Stored data:
============
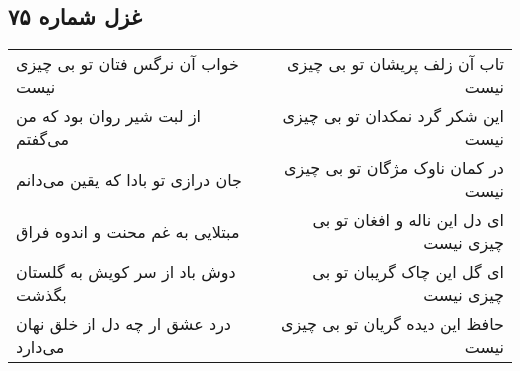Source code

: \begin{center}
\section*{غزل شماره ۷۵}
\label{sec:sh075}
\begin{longtable}{l p{0.5cm} r}
خواب آن نرگس فتان تو بی چیزی نیست
&&
تاب آن زلف پریشان تو بی چیزی نیست
\\
از لبت شیر روان بود که من می‌گفتم
&&
این شکر گرد نمکدان تو بی چیزی نیست
\\
جان درازی تو بادا که یقین می‌دانم
&&
در کمان ناوک مژگان تو بی چیزی نیست
\\
مبتلایی به غم محنت و اندوه فراق
&&
ای دل این ناله و افغان تو بی چیزی نیست
\\
دوش باد از سر کویش به گلستان بگذشت
&&
ای گل این چاک گریبان تو بی چیزی نیست
\\
درد عشق ار چه دل از خلق نهان می‌دارد
&&
حافظ این دیده گریان تو بی چیزی نیست
\\
\end{longtable}
\end{center}
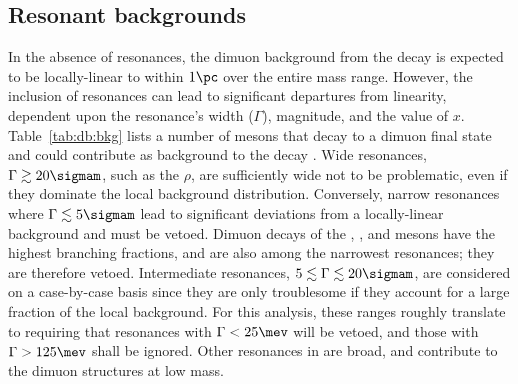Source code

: \subsection{Resonant backgrounds}
In the absence of resonances,
the dimuon background from the \sm decay \btokstrmumu is expected to be locally-linear
to within $1\pc$ over the entire mass range.
However, the inclusion of resonances can lead to significant departures from linearity, dependent
upon the resonance's width ($\Gamma$), magnitude, and the value of $x$.
Table~\ref{tab:db:bkg} lists a number of mesons that decay to a dimuon final state and could
contribute as background to the decay \decay{\Bd}{\Kstarz\mumu}.
Wide resonances, $\Gamma\gtrsim20\sigmam$, such as the $\rho$,
are sufficiently wide not to be problematic, even if they dominate the local background
distribution.
Conversely, narrow resonances where $\Gamma\lesssim5\sigmam$ lead to significant deviations from a
locally-linear background and must be vetoed.
Dimuon decays of the \phii, \jpsi, and \psitwos mesons have the highest branching fractions, and
are also among the
narrowest resonances; they are therefore vetoed.
Intermediate resonances, $5\lesssim\Gamma\lesssim20\sigmam$, are considered on a case-by-case
basis since they are only troublesome if they account for a large fraction of the local background.
For this analysis, these ranges roughly translate to requiring that resonances with $\Gamma<25\mev$
will be vetoed, and those with $\Gamma>125\mev$ shall be ignored.
Other resonances in  are broad, and contribute to the dimuon
structures at low mass.



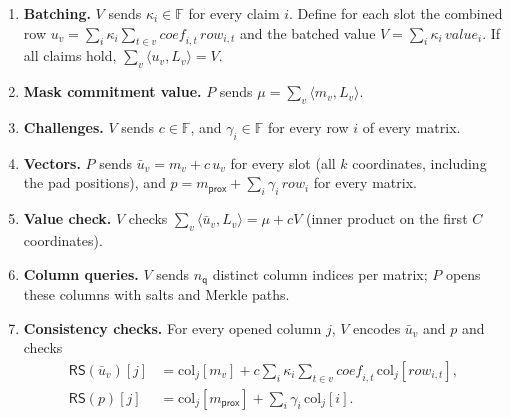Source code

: \documentclass[11pt,a4paper]{article}
\newcommand{\F}{\mathbb{F}}
\newcommand{\RS}{\mathsf{RS}}
\newcommand{\ip}[2]{\langle #1, #2\rangle}
\newcommand{\nq}{n_{\mathsf{q}}}
\theoremstyle{definition}
\theoremstyle{plain}
\begin{document}
\begin{enumerate}[leftmargin=1.5em]
\item \textbf{Batching.} $V$ sends $\kappa_i\in\F$ for every claim $i$. Define for each slot the combined row
  $u_v=\sum_i\kappa_i\sum_{t\in v}\mathit{coef}_{i,t}\,\mathit{row}_{i,t}$ and the batched value
  $V=\sum_i\kappa_i\,\mathit{value}_i$. If all claims hold, $\sum_v\ip{u_v}{L_v}=V$.
\item \textbf{Mask commitment value.} $P$ sends $\mu=\sum_v\ip{m_v}{L_v}$.
\item \textbf{Challenges.} $V$ sends $c\in\F$, and $\gamma_i\in\F$ for every row $i$ of every matrix.
\item \textbf{Vectors.} $P$ sends $\bar u_v=m_v+c\,u_v$ for every slot (all $k$ coordinates, including
  the pad positions), and $p=m_{\mathsf{prox}}+\sum_i\gamma_i\,\mathit{row}_i$ for every matrix.
\item \textbf{Value check.} $V$ checks $\sum_v\ip{\bar u_v}{L_v}=\mu+cV$ (inner product on the first $C$
  coordinates).
\item \textbf{Column queries.} $V$ sends $\nq$ distinct column indices per matrix; $P$ opens these columns
  with salts and Merkle paths.
\item \textbf{Consistency checks.} For every opened column $j$, $V$ encodes $\bar u_v$ and $p$ and checks
  \begin{align*}
   \RS(\bar u_v)[j]&=\mathrm{col}_j[m_v]+c\sum_i\kappa_i\sum_{t\in v}\mathit{coef}_{i,t}\,\mathrm{col}_j[\mathit{row}_{i,t}],\\
   \RS(p)[j]&=\mathrm{col}_j[m_{\mathsf{prox}}]+\sum_i\gamma_i\,\mathrm{col}_j[i].
  \end{align*}
\end{enumerate}
\end{document}

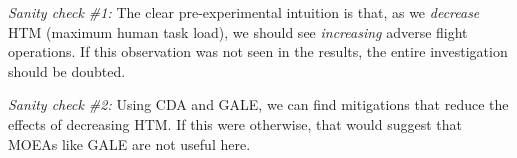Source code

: \documentclass[journal]{IEEEtran}
\begin{document}
{\em Sanity check \#1:}
The clear pre-experimental intuition is that, as we 
{\em decrease}
HTM (maximum human task load), we should see {\em increasing} adverse flight operations. 
If this observation was not seen in the results, the entire investigation should be doubted.

{\em Sanity check \#2:} Using CDA and GALE, we can find mitigations that reduce the effects of decreasing HTM. 
If this were otherwise, that would suggest that MOEAs like GALE are not useful here.





\end{document}
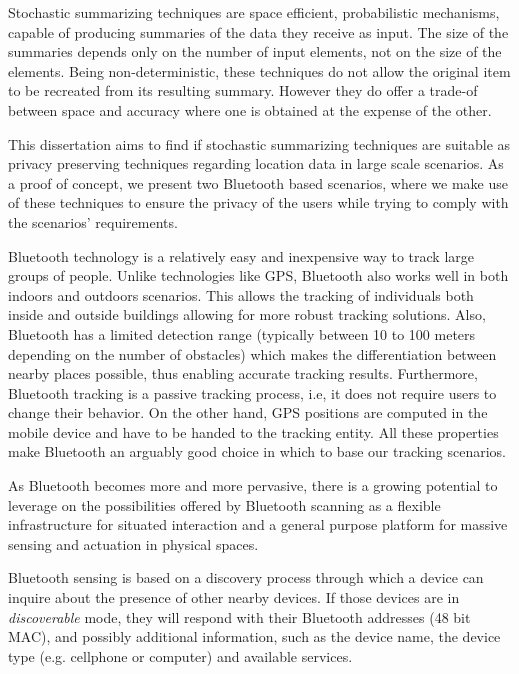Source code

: Stochastic summarizing techniques are space efficient, probabilistic
mechanisms, capable of producing summaries of the data they receive as
input.  The size of the summaries depends only on the number of input
elements, not on the size of the elements. Being non-deterministic,
these techniques do not allow the original item to be recreated from
its resulting summary. However they do offer a trade-of between space
and accuracy where one is obtained at the expense of the other.


This dissertation aims to find if stochastic summarizing techniques
are suitable as privacy preserving techniques regarding location
data in large scale scenarios. As a proof of concept, we present two
Bluetooth based scenarios, where we make use of these techniques
to ensure the privacy of the users while trying to comply with the
scenarios' requirements.

Bluetooth technology is a relatively easy and inexpensive way to track
large groups of people. Unlike technologies like GPS, Bluetooth also
works well in both indoors and outdoors scenarios. This allows the
tracking of individuals both inside and outside buildings allowing for
more robust tracking solutions.  Also, Bluetooth has a limited
detection range (typically between 10 to 100 meters depending on the
number of obstacles) which makes the differentiation between nearby places
possible, thus enabling accurate tracking results. Furthermore,
Bluetooth tracking is a passive tracking process, i.e, it does not
require users to change their behavior. On the other hand, GPS
positions are computed in the mobile device and have to be handed to
the tracking entity.  All these properties make Bluetooth an arguably
good choice in which to base our tracking scenarios.

As Bluetooth becomes more and more pervasive, there is a growing
potential to leverage on the possibilities offered by Bluetooth
scanning as a flexible infrastructure for situated interaction and a
general purpose platform for massive sensing and actuation in physical
spaces.

Bluetooth sensing is based on a discovery process through
which a device can inquire about the presence of other nearby devices.
If those devices are in \emph{discoverable} mode, they will respond
with their Bluetooth addresses (48 bit MAC), and possibly additional
information, such as the device name, the device type (e.g. cellphone
or computer) and available services.

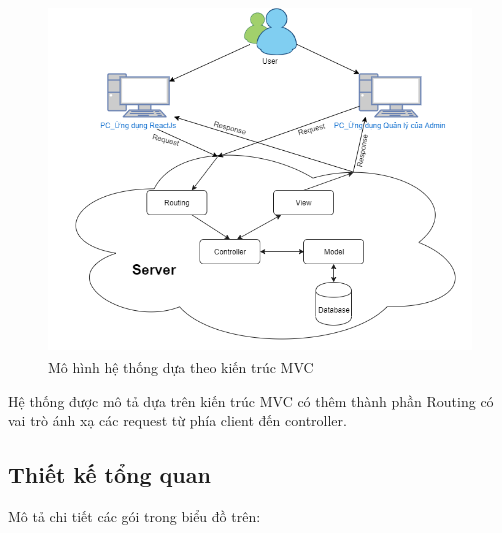 \documentclass[../DoAn.tex]{subfiles}
\begin{document}
\begin{figure}[H]
    \centering
    \includegraphics[width=0.75\linewidth,height=9.22cm]{Hinhve/server.png}
    \caption{Mô hình hệ thống dựa theo kiến trúc MVC}
    \label{fig:Fig42}
\end{figure}
Hệ thống được mô tả dựa trên kiến trúc MVC có thêm thành phần Routing có vai trò ánh xạ các request từ phía client đến controller.
\newpage
\subsection{Thiết kế tổng quan}
Mô tả chi tiết các gói trong biểu đồ trên:
\end{document}
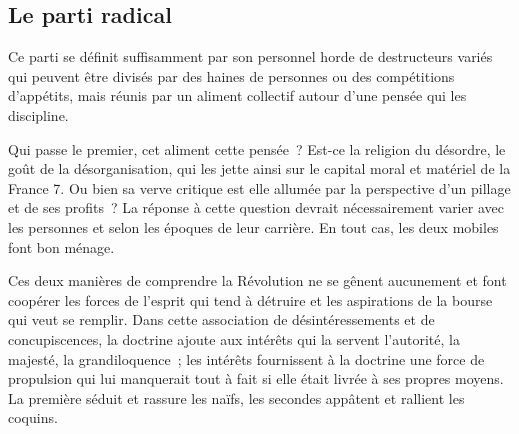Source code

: \documentclass[french,twoside]{book} %
\newcommand{\astermono}{\medskip\centerline{\color{rubric}\large\selectfont{\syms ✻}}\medskip\par}%
\begin{document}
\astermono

\subsection[{Le parti radical}]{Le parti radical}
\noindent Ce parti se définit suffisamment par son personnel horde de destructeurs variés qui peuvent être divisés par des haines de personnes ou des compétitions d’appétits, mais réunis par un aliment collectif autour d’une pensée qui les discipline.\par
Qui passe le premier, cet aliment cette pensée ? Est-ce la religion du désordre, le goût de la désorganisation, qui les jette ainsi sur le capital moral et matériel de la France 7. Ou bien sa verve critique est elle allumée par la perspective d’un pillage et de ses profits ? La réponse à cette question devrait nécessairement varier avec les personnes et selon les époques de leur carrière. En tout cas, les deux mobiles font bon ménage.\par
Ces deux manières de comprendre la Révolution ne se gênent aucunement et font coopérer les forces de l’esprit qui tend à détruire et les aspirations de la bourse qui veut se remplir. Dans cette association de désintéressements et de concupiscences, la doctrine ajoute aux intérêts qui la servent l’autorité, la majesté, la grandiloquence ; les intérêts fournissent à la doctrine une force de propulsion qui lui manquerait tout à fait si elle était livrée à ses propres moyens. La première séduit et rassure les naïfs, les secondes appâtent et rallient les coquins.\par

\astermono
\end{document}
============
**Work order**. Nothing but a number should be given: the count of lines in the records that contain the word "resonances".

**Reply to the exercise**. 8